INPUT FOR THIS TASK Block Start

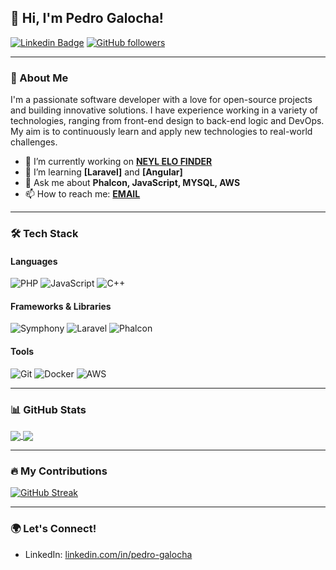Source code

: ## 👋 Hi, I'm Pedro Galocha!

[![Linkedin Badge](https://img.shields.io/badge/-LinkedIn-blue?style=flat&logo=Linkedin&logoColor=white)](https://www.linkedin.com/in/pedro-galocha-65a784a6/)
[![GitHub followers](https://img.shields.io/github/followers/pgalocha?label=Follow&style=social)](https://github.com/pgalocha)

---

### 🚀 About Me

I'm a passionate software developer with a love for open-source projects and building innovative solutions. I have experience working in a variety of technologies, ranging from front-end design to back-end logic and DevOps. My aim is to continuously learn and apply new technologies to real-world challenges.

- 🔭 I’m currently working on **[NEYL ELO FINDER](https://github.com/pgalocha/laravel-docker-app-sand-box)**
- 🌱 I’m learning **[Laravel]** and **[Angular]**
- 💬 Ask me about **Phalcon, JavaScript, MYSQL, AWS**
- 📫 How to reach me: **[EMAIL](mailto:pgalocha93@hotmail.com)**

---

### 🛠️ Tech Stack

#### Languages
![PHP](https://img.shields.io/badge/-PHP-3776AB?style=flat&logo=php&logoColor=white)
![JavaScript](https://img.shields.io/badge/-JavaScript-F7DF1E?style=flat&logo=javascript&logoColor=black)
![C++](https://img.shields.io/badge/-MYSQL-00599C?style=flat&logo=mysql&logoColor=white)

#### Frameworks & Libraries
![Symphony](https://img.shields.io/badge/-Symphony-61DAFB?style=flat&logo=symphony&logoColor=black)
![Laravel](https://img.shields.io/badge/-Laravel-F05032?style=flat&logo=laravel&logoColor=white)
![Phalcon](https://img.shields.io/badge/-Phalcon-092E20?style=flat&logo=phalcon&logoColor=white)

#### Tools
![Git](https://img.shields.io/badge/-Git-F05032?style=flat&logo=git&logoColor=white)
![Docker](https://img.shields.io/badge/-Docker-2496ED?style=flat&logo=docker&logoColor=white)
![AWS](https://img.shields.io/badge/-AWS-232F3E?style=flat&logo=amazonaws&logoColor=white)

---

### 📊 GitHub Stats
<a href="https://github.com/yourusername">
  <img align="center" src="https://github-readme-stats.vercel.app/api?username=pgalocha&show_icons=true&theme=radical&count_private=true&hide=contribs" />
</a>
<a href="https://github.com/yourusername">
  <img align="center" src="https://github-readme-stats.vercel.app/api/top-langs/?username=pgalocha&layout=compact&theme=radical" />
</a>

---

### 🔥 My Contributions
[![GitHub Streak](https://streak-stats.demolab.com/?user=pgalocha&theme=dark)](https://git.io/streak-stats)

---

### 🌍 Let's Connect!
- LinkedIn: [linkedin.com/in/pedro-galocha](https://www.linkedin.com/in/pedro-galocha-65a784a6/)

INPUT FOR THIS TASK Block End

YOUR INSTRUCTIONS: Each line of the data above must be reproduced as written. Skip the pictures.

ANSWER TO THE PROBLEM:
Source code

: ## 👋 Hi, I'm Pedro Galocha!

[![Linkedin Badge](https://img.shields.io/badge/-LinkedIn-blue?style=flat&logo=Linkedin&logoColor=white)](https://www.linkedin.com/in/pedro-galocha-65a784a6/)
[![GitHub followers](https://img.shields.io/github/followers/pgalocha?label=Follow&style=social)](https://github.com/pgalocha)

---

### 🚀 About Me

I'm a passionate software developer with a love for open-source projects and building innovative solutions. I have experience working in a variety of technologies, ranging from front-end design to back-end logic and DevOps. My aim is to continuously learn and apply new technologies to real-world challenges.

- 🔭 I’m currently working on **[NEYL ELO FINDER](https://github.com/pgalocha/laravel-docker-app-sand-box)**
- 🌱 I’m learning **[Laravel]** and **[Angular]**
- 💬 Ask me about **Phalcon, JavaScript, MYSQL, AWS**
- 📫 How to reach me: **[EMAIL](mailto:pgalocha93@hotmail.com)**

---

### 🛠️ Tech Stack

#### Languages
![PHP](https://img.shields.io/badge/-PHP-3776AB?style=flat&logo=php&logoColor=white)
![JavaScript](https://img.shields.io/badge/-JavaScript-F7DF1E?style=flat&logo=javascript&logoColor=black)
![C++](https://img.shields.io/badge/-MYSQL-00599C?style=flat&logo=mysql&logoColor=white)

#### Frameworks & Libraries
![Symphony](https://img.shields.io/badge/-Symphony-61DAFB?style=flat&logo=symphony&logoColor=black)
![Laravel](https://img.shields.io/badge/-Laravel-F05032?style=flat&logo=laravel&logoColor=white)
![Phalcon](https://img.shields.io/badge/-Phalcon-092E20?style=flat&logo=phalcon&logoColor=white)

#### Tools
![Git](https://img.shields.io/badge/-Git-F05032?style=flat&logo=git&logoColor=white)
![Docker](https://img.shields.io/badge/-Docker-2496ED?style=flat&logo=docker&logoColor=white)
![AWS](https://img.shields.io/badge/-AWS-232F3E?style=flat&logo=amazonaws&logoColor=white)

---

### 📊 GitHub Stats
<a href="https://github.com/yourusername">
  <img align="center" src="https://github-readme-stats.vercel.app/api?username=pgalocha&show_icons=true&theme=radical&count_private=true&hide=contribs" />
</a>
<a href="https://github.com/yourusername">
  <img align="center" src="https://github-readme-stats.vercel.app/api/top-langs/?username=pgalocha&layout=compact&theme=radical" />
</a>

---

### 🔥 My Contributions
[![GitHub Streak](https://streak-stats.demolab.com/?user=pgalocha&theme=dark)](https://git.io/streak-stats)

---

### 🌍 Let's Connect!
- LinkedIn: [linkedin.com/in/pedro-galocha](https://www.linkedin.com/in/pedro-galocha-65a784a6/)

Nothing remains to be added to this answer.